Three quarters of people worry about the cost of energy. But what happens if your supplier hasn’t sent you a bill for months? Or years? Or even… two decades? That’s exactly what happened to Carol Kellar…
I was intrigued to read the story of Carol Kellar in the Guardian – she wasn’t sent an electricity bill for 20 years. That would add up to an electrifying estimated £10,000 in unpaid bills.
Carol was in the dark as she didn’t know which company to approach for her electricity dilemma. With a house move imminent, she went to the Guardian for help. In its investigations, the Guardian concluded that it was likely the property was originally supplied by Norweb, a company which no longer exists.
A historical saga of energy companies being bought and sold, as well as Carol’s house being listed as disconnected, was behind the problem. Eon, the eventual owner of Norweb and the property’s current supplier, said it would not be back-billing her as ‘we wouldn’t have records [as to what happened in 1998] – we didn’t own the company then’.
One of my colleagues also told me that he wasn’t billed by his supplier for six months and had to cough up the cash. So what exactly are the rules if you haven’t been receiving your bills?
Shedding light on back-billing
Essentially, a back-bill is a catch-up bill sent by your supplier when you haven’t been charged properly for your energy.
You’re obliged to pay for any energy you have used. However, Ofgem says you cannot be charged if you haven’t been billed for more than a year and this is the fault of your supplier.
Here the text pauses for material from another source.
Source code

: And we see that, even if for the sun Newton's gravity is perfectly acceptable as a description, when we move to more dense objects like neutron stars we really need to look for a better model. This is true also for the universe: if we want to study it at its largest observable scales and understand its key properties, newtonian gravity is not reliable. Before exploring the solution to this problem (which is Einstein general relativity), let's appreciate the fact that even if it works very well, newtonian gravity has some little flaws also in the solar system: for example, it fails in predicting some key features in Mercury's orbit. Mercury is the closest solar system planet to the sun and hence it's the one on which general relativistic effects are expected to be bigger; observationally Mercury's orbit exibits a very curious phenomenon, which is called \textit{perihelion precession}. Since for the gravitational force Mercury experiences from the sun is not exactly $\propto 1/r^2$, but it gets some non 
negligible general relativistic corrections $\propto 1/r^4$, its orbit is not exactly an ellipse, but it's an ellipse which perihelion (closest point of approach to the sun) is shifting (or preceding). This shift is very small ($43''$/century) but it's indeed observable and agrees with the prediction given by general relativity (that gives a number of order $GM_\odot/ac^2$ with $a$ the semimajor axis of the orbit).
That doesn’t mean you can try to get away with not contacting your supplier! If you haven’t made reasonable efforts to get in touch your supplier or didn’t co-operate with meter reading requests, you could still be liable to pay the whole debt. But even if your supplier wasn’t at fault, you cannot be charged for more than six year’s worth of back-billed energy.
If you are liable to pay, suppliers should offer you a payment plan that allows you to repay the debt over a longer period of time. For example, in my colleague’s case, he got his supplier to split the cost over 12 months so that he didn’t have to pay it all in one big lump sum.
So, has your energy supplier ever failed to send you a correct bill? What did you do? Did you end up having to pay for all of it?